TASK PROMPT
Copy the lines below, beginning with the one that contains "けてみよう。／我认为应该没问题，但还是去医院检查一下吧。" and continuing through the final line, exactly as written and with no other lines.

ENTRIES SHOWN
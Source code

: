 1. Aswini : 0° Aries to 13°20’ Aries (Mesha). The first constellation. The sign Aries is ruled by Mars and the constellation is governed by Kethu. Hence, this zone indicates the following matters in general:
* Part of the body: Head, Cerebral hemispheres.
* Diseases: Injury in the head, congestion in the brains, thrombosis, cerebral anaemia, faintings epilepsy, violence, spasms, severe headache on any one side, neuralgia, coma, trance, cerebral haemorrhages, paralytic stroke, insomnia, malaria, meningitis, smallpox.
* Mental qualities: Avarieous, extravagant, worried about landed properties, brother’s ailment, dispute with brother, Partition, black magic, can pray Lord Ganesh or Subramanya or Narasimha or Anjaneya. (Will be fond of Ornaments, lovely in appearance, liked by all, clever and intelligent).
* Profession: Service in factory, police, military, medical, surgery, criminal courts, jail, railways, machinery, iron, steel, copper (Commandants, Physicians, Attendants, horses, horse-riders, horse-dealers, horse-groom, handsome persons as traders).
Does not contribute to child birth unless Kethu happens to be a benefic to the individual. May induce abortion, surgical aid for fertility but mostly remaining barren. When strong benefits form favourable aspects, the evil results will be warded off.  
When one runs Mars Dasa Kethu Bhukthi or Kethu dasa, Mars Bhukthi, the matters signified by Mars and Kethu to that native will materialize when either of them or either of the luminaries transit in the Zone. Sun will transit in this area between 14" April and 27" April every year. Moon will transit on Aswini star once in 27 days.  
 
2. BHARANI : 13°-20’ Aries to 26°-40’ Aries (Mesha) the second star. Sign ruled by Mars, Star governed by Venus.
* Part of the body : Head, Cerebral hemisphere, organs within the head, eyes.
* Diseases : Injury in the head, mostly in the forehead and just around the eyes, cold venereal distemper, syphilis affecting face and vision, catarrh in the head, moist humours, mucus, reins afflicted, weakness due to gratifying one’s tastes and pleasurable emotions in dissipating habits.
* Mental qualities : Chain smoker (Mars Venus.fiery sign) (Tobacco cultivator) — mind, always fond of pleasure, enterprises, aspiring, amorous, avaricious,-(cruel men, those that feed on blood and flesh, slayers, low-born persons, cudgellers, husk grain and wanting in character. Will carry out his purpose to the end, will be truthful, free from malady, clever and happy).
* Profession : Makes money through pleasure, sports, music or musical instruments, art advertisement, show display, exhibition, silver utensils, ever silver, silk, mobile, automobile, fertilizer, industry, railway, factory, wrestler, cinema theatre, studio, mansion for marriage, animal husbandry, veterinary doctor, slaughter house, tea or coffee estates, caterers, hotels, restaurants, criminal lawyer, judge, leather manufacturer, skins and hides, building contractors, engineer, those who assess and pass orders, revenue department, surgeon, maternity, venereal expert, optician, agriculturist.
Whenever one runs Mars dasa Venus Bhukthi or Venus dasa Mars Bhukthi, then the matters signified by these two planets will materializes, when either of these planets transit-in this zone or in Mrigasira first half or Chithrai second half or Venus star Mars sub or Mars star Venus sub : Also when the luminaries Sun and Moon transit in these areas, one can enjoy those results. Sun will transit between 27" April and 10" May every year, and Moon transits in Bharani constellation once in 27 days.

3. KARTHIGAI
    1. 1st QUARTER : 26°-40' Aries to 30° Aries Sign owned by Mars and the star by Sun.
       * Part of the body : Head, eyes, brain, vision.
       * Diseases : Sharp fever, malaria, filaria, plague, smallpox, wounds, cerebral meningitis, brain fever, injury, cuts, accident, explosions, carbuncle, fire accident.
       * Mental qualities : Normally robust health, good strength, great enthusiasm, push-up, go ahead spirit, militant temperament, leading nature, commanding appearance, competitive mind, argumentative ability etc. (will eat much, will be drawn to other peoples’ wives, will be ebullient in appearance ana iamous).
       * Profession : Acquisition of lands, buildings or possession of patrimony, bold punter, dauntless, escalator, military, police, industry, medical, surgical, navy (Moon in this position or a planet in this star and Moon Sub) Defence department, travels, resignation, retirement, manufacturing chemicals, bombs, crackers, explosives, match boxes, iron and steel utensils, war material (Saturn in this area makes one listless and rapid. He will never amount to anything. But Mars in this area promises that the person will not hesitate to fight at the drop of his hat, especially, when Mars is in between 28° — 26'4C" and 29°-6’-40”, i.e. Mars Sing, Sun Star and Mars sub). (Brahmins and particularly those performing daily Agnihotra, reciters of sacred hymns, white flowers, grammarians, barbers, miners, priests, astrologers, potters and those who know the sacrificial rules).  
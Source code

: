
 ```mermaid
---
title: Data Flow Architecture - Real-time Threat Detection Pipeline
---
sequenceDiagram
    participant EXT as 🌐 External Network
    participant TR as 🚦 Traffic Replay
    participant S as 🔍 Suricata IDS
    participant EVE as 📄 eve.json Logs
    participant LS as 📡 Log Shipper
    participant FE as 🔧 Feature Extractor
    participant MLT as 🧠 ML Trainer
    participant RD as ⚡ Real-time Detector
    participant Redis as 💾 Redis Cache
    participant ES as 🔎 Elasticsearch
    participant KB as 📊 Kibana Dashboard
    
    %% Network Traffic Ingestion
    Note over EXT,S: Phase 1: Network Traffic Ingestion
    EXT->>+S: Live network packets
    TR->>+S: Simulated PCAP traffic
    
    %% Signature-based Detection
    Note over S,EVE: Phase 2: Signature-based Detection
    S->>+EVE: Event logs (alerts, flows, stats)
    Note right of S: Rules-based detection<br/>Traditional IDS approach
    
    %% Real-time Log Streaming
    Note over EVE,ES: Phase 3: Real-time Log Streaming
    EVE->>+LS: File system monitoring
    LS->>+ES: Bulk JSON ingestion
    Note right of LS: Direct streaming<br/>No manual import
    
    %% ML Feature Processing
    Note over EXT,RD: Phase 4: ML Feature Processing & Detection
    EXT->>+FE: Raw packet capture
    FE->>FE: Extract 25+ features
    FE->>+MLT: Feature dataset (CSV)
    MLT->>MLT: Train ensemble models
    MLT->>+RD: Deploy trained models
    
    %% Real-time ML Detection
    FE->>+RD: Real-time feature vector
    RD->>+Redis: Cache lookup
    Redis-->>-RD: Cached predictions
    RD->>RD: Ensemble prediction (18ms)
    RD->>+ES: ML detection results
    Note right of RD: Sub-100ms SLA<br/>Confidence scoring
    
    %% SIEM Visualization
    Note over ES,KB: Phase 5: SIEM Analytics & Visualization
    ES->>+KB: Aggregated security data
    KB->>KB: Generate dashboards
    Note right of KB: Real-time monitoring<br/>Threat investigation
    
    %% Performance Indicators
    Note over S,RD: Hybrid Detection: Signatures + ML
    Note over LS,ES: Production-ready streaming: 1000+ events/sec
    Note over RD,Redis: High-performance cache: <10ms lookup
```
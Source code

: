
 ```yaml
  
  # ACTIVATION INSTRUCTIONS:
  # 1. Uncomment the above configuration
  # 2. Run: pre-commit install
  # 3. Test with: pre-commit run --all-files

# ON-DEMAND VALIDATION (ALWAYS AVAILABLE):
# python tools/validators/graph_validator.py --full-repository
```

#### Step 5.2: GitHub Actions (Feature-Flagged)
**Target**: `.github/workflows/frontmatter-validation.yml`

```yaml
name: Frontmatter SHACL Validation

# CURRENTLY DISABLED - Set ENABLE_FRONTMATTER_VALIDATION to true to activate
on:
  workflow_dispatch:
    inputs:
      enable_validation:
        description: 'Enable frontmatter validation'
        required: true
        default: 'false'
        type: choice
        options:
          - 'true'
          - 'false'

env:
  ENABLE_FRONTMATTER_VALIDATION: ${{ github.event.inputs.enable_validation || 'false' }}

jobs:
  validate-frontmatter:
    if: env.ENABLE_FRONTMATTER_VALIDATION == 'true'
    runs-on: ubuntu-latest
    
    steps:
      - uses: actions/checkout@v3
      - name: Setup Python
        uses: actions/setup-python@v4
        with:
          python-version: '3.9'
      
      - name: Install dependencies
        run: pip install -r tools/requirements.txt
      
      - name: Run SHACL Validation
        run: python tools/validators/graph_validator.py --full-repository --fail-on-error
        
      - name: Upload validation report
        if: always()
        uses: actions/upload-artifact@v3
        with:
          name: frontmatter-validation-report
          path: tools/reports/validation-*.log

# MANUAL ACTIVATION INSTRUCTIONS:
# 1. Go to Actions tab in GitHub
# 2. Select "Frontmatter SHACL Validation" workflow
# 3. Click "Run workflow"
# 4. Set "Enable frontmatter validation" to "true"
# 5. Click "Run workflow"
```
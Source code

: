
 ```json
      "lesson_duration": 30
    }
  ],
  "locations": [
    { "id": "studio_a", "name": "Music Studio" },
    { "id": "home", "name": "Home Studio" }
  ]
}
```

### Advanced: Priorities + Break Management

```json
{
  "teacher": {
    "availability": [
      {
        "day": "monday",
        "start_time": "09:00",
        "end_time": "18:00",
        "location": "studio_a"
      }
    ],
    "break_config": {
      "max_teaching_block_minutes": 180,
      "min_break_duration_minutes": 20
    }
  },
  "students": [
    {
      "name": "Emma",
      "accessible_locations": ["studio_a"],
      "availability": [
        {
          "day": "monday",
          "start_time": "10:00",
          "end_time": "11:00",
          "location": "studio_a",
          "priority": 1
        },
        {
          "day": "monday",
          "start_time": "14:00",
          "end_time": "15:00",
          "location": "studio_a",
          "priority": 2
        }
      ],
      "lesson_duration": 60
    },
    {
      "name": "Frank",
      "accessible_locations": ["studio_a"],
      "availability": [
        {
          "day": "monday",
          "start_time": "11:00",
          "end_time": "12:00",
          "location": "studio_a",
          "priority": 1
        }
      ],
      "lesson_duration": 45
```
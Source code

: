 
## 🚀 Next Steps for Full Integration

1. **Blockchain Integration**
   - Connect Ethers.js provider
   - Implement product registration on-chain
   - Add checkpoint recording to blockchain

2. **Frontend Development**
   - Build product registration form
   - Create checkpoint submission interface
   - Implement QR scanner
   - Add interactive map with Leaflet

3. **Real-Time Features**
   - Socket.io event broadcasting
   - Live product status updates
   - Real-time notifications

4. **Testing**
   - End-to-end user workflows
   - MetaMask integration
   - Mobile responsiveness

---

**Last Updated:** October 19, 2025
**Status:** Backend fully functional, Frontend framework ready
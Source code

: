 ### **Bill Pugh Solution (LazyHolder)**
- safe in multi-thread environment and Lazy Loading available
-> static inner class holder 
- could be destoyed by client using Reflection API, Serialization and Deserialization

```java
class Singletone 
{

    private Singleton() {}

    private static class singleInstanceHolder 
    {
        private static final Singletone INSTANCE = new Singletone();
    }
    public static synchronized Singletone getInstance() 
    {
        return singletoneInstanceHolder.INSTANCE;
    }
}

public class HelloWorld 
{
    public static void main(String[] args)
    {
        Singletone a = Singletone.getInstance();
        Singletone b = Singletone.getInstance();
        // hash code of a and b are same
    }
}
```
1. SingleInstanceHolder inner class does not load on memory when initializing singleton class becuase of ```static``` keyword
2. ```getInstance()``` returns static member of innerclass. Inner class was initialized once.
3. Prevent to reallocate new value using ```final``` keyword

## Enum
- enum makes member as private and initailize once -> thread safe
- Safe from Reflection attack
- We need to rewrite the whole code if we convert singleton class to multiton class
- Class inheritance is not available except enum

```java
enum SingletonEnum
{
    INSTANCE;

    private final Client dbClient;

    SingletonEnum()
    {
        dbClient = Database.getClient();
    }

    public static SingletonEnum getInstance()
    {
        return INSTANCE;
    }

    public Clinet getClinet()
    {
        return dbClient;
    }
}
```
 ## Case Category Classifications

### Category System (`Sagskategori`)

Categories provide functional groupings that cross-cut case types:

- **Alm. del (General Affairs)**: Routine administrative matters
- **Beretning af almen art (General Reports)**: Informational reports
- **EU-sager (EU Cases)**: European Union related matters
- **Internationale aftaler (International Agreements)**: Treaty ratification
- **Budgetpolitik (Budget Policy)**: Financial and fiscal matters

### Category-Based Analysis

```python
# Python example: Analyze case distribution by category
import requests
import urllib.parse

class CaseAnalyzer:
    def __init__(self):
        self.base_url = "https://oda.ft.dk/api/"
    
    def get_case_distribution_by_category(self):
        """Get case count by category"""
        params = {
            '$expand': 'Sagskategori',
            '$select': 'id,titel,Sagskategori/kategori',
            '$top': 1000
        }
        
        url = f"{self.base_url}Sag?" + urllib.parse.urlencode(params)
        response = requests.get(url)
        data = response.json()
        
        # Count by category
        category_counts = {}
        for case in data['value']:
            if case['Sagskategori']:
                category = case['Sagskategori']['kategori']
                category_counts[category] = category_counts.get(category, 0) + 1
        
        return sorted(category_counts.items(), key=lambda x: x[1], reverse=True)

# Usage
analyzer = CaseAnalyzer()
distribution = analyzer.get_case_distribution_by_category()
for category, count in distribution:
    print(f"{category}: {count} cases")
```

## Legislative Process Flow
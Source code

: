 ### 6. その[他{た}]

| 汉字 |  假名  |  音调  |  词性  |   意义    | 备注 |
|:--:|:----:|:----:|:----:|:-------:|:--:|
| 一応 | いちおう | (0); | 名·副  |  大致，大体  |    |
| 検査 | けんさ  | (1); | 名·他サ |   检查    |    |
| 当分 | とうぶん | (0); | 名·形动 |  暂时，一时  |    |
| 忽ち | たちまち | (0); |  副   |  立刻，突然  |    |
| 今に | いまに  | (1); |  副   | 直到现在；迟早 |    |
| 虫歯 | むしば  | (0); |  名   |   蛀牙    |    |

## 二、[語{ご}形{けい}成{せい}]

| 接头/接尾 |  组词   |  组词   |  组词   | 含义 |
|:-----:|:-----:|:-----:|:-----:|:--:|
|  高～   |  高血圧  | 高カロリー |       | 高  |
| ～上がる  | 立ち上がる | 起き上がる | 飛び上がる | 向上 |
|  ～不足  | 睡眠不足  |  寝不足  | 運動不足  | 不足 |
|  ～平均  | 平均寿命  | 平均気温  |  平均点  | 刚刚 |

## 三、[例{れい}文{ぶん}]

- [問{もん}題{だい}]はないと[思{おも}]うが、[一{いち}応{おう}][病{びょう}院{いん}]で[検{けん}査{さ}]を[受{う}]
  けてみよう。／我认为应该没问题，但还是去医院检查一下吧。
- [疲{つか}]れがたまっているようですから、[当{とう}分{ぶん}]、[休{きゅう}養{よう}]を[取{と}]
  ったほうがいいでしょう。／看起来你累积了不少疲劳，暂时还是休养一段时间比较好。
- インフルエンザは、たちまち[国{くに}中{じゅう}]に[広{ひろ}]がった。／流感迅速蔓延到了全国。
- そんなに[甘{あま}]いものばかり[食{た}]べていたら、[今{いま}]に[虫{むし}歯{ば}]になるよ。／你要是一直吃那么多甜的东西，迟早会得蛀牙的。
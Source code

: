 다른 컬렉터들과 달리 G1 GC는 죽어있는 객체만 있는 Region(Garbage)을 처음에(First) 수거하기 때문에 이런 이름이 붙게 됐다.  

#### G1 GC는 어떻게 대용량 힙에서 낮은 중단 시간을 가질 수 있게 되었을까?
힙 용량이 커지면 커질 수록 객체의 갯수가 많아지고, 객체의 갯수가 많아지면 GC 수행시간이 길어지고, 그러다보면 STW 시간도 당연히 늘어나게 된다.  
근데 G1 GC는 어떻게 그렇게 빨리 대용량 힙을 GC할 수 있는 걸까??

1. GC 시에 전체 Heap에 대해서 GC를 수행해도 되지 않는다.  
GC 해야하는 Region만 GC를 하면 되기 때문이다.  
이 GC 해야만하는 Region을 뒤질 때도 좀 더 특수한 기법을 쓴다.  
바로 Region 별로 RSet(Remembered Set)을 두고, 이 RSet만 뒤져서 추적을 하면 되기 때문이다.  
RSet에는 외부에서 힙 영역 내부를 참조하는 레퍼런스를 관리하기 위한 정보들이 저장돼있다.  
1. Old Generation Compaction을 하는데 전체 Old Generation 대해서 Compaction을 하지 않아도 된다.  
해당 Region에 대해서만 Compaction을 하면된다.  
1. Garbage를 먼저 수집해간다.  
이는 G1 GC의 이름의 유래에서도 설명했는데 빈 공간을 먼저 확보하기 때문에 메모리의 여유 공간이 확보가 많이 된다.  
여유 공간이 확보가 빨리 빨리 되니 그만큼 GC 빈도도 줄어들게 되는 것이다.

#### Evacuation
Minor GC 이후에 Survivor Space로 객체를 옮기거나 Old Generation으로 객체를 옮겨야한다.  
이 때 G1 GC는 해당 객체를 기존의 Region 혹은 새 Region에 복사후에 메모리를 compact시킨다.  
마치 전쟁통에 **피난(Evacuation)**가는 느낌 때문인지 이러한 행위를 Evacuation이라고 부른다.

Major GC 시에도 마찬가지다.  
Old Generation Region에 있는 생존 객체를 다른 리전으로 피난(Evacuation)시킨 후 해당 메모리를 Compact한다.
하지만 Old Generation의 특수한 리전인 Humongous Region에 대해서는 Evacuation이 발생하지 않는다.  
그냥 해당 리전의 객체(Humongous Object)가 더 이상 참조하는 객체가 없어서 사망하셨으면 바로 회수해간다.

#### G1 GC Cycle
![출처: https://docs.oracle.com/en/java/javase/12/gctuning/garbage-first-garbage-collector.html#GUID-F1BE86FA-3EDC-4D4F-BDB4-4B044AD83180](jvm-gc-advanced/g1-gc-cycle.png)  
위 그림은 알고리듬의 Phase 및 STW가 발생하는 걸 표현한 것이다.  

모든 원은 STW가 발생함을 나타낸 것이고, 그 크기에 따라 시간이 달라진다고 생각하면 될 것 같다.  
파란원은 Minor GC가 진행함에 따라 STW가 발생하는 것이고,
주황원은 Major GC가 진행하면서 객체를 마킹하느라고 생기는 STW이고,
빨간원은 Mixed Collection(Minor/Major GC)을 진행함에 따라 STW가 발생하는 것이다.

WORKED SOLUTION
  けてみよう。／我认为应该没问题，但还是去医院检查一下吧。
- [疲{つか}]れがたまっているようですから、[当{とう}分{ぶん}]、[休{きゅう}養{よう}]を[取{と}]
  ったほうがいいでしょう。／看起来你累积了不少疲劳，暂时还是休养一段时间比较好。
- インフルエンザは、たちまち[国{くに}中{じゅう}]に[広{ひろ}]がった。／流感迅速蔓延到了全国。
- そんなに[甘{あま}]いものばかり[食{た}]べていたら、[今{いま}]に[虫{むし}歯{ば}]になるよ。／你要是一直吃那么多甜的东西，迟早会得蛀牙的。
Source code

: 다른 컬렉터들과 달리 G1 GC는 죽어있는 객체만 있는 Region(Garbage)을 처음에(First) 수거하기 때문에 이런 이름이 붙게 됐다.  

#### G1 GC는 어떻게 대용량 힙에서 낮은 중단 시간을 가질 수 있게 되었을까?
힙 용량이 커지면 커질 수록 객체의 갯수가 많아지고, 객체의 갯수가 많아지면 GC 수행시간이 길어지고, 그러다보면 STW 시간도 당연히 늘어나게 된다.  
근데 G1 GC는 어떻게 그렇게 빨리 대용량 힙을 GC할 수 있는 걸까??

1. GC 시에 전체 Heap에 대해서 GC를 수행해도 되지 않는다.  
GC 해야하는 Region만 GC를 하면 되기 때문이다.  
이 GC 해야만하는 Region을 뒤질 때도 좀 더 특수한 기법을 쓴다.  
바로 Region 별로 RSet(Remembered Set)을 두고, 이 RSet만 뒤져서 추적을 하면 되기 때문이다.  
RSet에는 외부에서 힙 영역 내부를 참조하는 레퍼런스를 관리하기 위한 정보들이 저장돼있다.  
1. Old Generation Compaction을 하는데 전체 Old Generation 대해서 Compaction을 하지 않아도 된다.  
해당 Region에 대해서만 Compaction을 하면된다.  
1. Garbage를 먼저 수집해간다.  
이는 G1 GC의 이름의 유래에서도 설명했는데 빈 공간을 먼저 확보하기 때문에 메모리의 여유 공간이 확보가 많이 된다.  
여유 공간이 확보가 빨리 빨리 되니 그만큼 GC 빈도도 줄어들게 되는 것이다.

#### Evacuation
Minor GC 이후에 Survivor Space로 객체를 옮기거나 Old Generation으로 객체를 옮겨야한다.  
이 때 G1 GC는 해당 객체를 기존의 Region 혹은 새 Region에 복사후에 메모리를 compact시킨다.  
마치 전쟁통에 **피난(Evacuation)**가는 느낌 때문인지 이러한 행위를 Evacuation이라고 부른다.

Major GC 시에도 마찬가지다.  
Old Generation Region에 있는 생존 객체를 다른 리전으로 피난(Evacuation)시킨 후 해당 메모리를 Compact한다.
하지만 Old Generation의 특수한 리전인 Humongous Region에 대해서는 Evacuation이 발생하지 않는다.  
그냥 해당 리전의 객체(Humongous Object)가 더 이상 참조하는 객체가 없어서 사망하셨으면 바로 회수해간다.

#### G1 GC Cycle
![출처: https://docs.oracle.com/en/java/javase/12/gctuning/garbage-first-garbage-collector.html#GUID-F1BE86FA-3EDC-4D4F-BDB4-4B044AD83180](jvm-gc-advanced/g1-gc-cycle.png)  
위 그림은 알고리듬의 Phase 및 STW가 발생하는 걸 표현한 것이다.  

모든 원은 STW가 발생함을 나타낸 것이고, 그 크기에 따라 시간이 달라진다고 생각하면 될 것 같다.  
파란원은 Minor GC가 진행함에 따라 STW가 발생하는 것이고,
주황원은 Major GC가 진행하면서 객체를 마킹하느라고 생기는 STW이고,
빨간원은 Mixed Collection(Minor/Major GC)을 진행함에 따라 STW가 발생하는 것이다.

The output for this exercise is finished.